The Great Emu Fight¶

This notebook is the culmination of the emu-fight project, initiated at AstroHackWeek2020, by Kate Storey-Fisher, Catarina Alves, Johannes Heyl, Yssa Camacho-Neves, and Johnny Esteves.

Preamble¶

Welcome one, welcome all, to the biggest fight of the gigayear: The Great Emu Fight!

No, we don't mean this emu fight:

In [1]:

from IPython.display import Image
Image('images/emu_war.png', width=400)

Out[1]:

Nor do we mean this one:

In [2]:

from IPython.display import HTML
HTML('<iframe width="560" height="315" src="https://www.youtube.com/embed/d9OBqYbZ99c" frameborder="0" allow="accelerometer; autoplay; encrypted-media; gyroscope; picture-in-picture" allowfullscreen></iframe>')

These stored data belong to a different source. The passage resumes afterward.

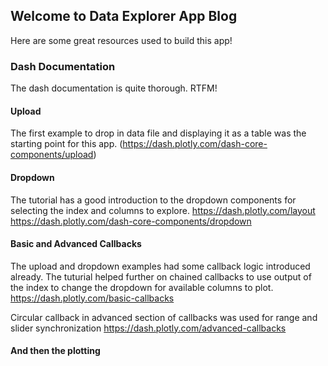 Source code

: ## Welcome to Data Explorer App Blog

Here are some great resources used to build this app!

### Dash Documentation

The dash documentation is quite thorough.  RTFM!

#### Upload
The first example to drop in data file and displaying it as a table was the starting point for this app.
(https://dash.plotly.com/dash-core-components/upload)

#### Dropdown
The tutorial has a good introduction to the dropdown components for selecting the index and columns to explore.
https://dash.plotly.com/layout
https://dash.plotly.com/dash-core-components/dropdown

#### Basic and Advanced Callbacks
The upload and dropdown examples had some callback logic introduced already.  The tuturial helped further on chained callbacks to use output of the index to change the dropdown for available columns to plot.
https://dash.plotly.com/basic-callbacks

Circular callback in advanced section of callbacks was used for range and slider synchronization
https://dash.plotly.com/advanced-callbacks

#### And then the plotting





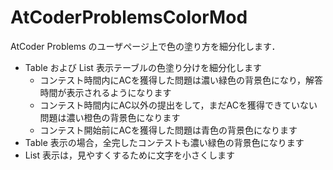 # AtCoderProblemsColorMod

AtCoder Problems のユーザページ上で色の塗り方を細分化します．

- Table および List 表示テーブルの色塗り分けを細分化します
  - コンテスト時間内にACを獲得した問題は濃い緑色の背景色になり，解答時間が表示されるようになります
  - コンテスト時間内にAC以外の提出をして，まだACを獲得できていない問題は濃い橙色の背景色になります
  - コンテスト開始前にACを獲得した問題は青色の背景色になります
- Table 表示の場合，全完したコンテストも濃い緑色の背景色になります
- List 表示は，見やすくするために文字を小さくします
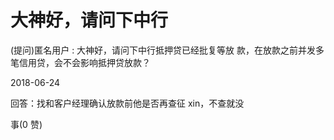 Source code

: # 大神好，请问下中行

(提问)匿名用户 : 大神好，请问下中行抵押贷已经批复等放 款，在放款之前并发多笔信用贷，会不会影响抵押贷放款？

2018-06-24

回答：找和客户经理确认放款前他是否再查征 xin，不查就没

事(0 赞) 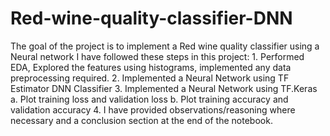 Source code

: # Red-wine-quality-classifier-DNN
The goal of the project is to implement a Red wine quality classifier using a Neural network
I have followed these steps in this project:
    1. Performed EDA, Explored the features using histograms, implemented any data preprocessing required.
    2. Implemented a Neural Network using TF Estimator DNN Classifier
    3. Implemented a Neural Network using TF.Keras
          a. Plot training loss and validation loss
          b. Plot training accuracy and validation accuracy
    4. I have provided observations/reasoning where necessary and a conclusion section at the end of the notebook.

/Users/ksf/miniconda3/lib/python3.7/site-packages/IPython/core/display.py:717: UserWarning: Consider using IPython.display.IFrame instead
  warnings.warn("Consider using IPython.display.IFrame instead")

Out[2]:

We're talking about emulators, or "emus" for short. Like the giant Australian birds, these emus are powerful and fast. Unlike the birds, our emus are regression models that are important for astrophysics, and they're a lot less fluffy.

In this tutorial, we'll teach you what an emulator is, and show you how to build emulators with various methods and frameworks. We will then pit our emus against each other and see which emu wins!

1. Theoretical Framework ¶

1.1. What is an emulator?¶

Emulators imitate more complex models or simulations; they take input parameters and quickly spit out output values, without performing a physical calculation or a full simulation.

To do this, we train them on the inputs and outputs of simulations. They then learn this relationship, and for any new set of inputs, they can give an ouput. They are essentially fancy interpolators.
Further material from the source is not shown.